Aussi, la réalisatrice a expliqué son choix d’utiliser une approche documentaire mêlée à des éléments de fiction, du faite que cette méthode permettait de créer une œuvre riche en émotions tout en abordant des questions complexes de manière accessible. A travers ‘’Dahomey’’, Mati Diop donne la parole à la jeunesse béninoise afin qu’elle s’exprime sur le sujet de cette restitution d’objets volés à leurs ancêtres, à son histoire. Ces échanges entre les jeunes constituent dans ce film, des séquences vivantes et qui accrochent. Pour Mati Diop, il n’était pas question de faire ce film sans prendre le pouls de la jeunesse sur le sujet. « Cette jeunesse n’a pas eu la chance de connaitre, ni de vivre cette époque de l’histoire de son peuple. Faire parler la jeunesse autour de la question de ce rapatriement est essentiel parce qu’elle constitue une partie importante de la population ». Abondant dans le même sens que la réalisatrice, Gildas Adannou, cinéaste béninois ayant animé ces échanges à l’université d’Abomey-Calavi affirme que « …Donner la parole à la jeunesse vient à point nommé car cette dernière se veut de prendre en main son histoire ainsi que sa responsabilité… ».
Comme on peut le constater dans les propos de Mati Diop, ce film tourné entre la France et le Bénin et dont l’aventure a duré deux ans, est une façon de garder des traces de notre histoire afin de pouvoir la raconter au présent pour nous-même et par nous-même.
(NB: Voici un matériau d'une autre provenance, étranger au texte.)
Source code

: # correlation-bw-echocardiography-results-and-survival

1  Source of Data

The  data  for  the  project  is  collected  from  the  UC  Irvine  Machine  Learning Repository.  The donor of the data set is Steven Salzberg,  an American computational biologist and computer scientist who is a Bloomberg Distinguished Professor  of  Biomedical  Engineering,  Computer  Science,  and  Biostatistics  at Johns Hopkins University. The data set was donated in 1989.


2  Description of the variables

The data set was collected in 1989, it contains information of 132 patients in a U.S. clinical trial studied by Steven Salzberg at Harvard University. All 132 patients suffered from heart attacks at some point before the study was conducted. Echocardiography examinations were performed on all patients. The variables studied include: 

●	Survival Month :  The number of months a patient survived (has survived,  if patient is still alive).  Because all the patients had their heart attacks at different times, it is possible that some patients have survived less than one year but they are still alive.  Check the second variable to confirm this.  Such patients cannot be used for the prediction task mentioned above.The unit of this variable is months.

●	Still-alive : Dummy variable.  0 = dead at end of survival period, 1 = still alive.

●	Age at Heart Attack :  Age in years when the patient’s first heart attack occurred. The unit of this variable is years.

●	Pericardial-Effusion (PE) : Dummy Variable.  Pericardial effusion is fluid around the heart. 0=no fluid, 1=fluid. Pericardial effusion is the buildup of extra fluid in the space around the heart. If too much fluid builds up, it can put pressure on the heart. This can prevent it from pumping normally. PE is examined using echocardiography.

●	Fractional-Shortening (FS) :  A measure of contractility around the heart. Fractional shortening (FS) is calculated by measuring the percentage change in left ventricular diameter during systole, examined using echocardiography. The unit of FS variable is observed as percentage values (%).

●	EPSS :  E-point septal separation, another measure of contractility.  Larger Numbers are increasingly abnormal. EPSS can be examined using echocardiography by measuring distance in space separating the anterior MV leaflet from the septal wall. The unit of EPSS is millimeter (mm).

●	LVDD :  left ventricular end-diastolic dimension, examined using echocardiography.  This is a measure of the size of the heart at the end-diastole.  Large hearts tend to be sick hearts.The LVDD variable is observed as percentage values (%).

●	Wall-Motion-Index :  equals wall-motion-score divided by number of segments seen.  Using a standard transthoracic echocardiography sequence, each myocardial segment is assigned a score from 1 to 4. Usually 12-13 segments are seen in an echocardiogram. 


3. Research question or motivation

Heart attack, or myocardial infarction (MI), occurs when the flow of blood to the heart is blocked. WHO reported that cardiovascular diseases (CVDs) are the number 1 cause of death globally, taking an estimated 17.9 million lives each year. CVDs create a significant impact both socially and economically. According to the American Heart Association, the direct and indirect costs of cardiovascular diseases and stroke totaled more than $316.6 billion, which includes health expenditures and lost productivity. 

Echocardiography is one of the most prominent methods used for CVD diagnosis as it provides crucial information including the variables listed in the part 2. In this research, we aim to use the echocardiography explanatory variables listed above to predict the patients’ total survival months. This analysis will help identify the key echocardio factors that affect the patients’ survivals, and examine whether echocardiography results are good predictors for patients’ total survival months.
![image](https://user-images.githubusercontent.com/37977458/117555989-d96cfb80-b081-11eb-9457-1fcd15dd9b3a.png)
Et au comédien et metteur en scène Didier Nassègandé de renchérir: « L’acte de la restitution est la matérialisation du cordon ombilical. C’est une nécessité d’aujourd’hui pour demain. Il y a une sorte de renaissance à travers cette restitution ou rapatriement. C’est un appel à se reconnecter à notre histoire. » affirme-t-il.
Cette conférence de presse était une nouvelle occasion pour Mati Diop, d’évoquer une fois de plus, comment travailler sur ‘’Dahomey’’ a été une expérience personnelle profonde pour elle. Elle la connecte davantage à ses propres racines africaines et à l’histoire de son peuple.
Le film ‘’Dahomey’’ après sa projection en avant-première, a fait l’objet d’une sortie officielle en salle à Canal Olympia à Cotonou. Aussi, il est prévu des projections exceptionnelles suivies de débats dans différentes villes du pays. Il faut d’ailleurs notifier que la réalisatrice Mati Diop, ambitionne d’amener le film vers la population afin qu’elle puisse vivre et se réconcilier avec son histoire en générale, et celle des trésors royaux rapatriés en particulier.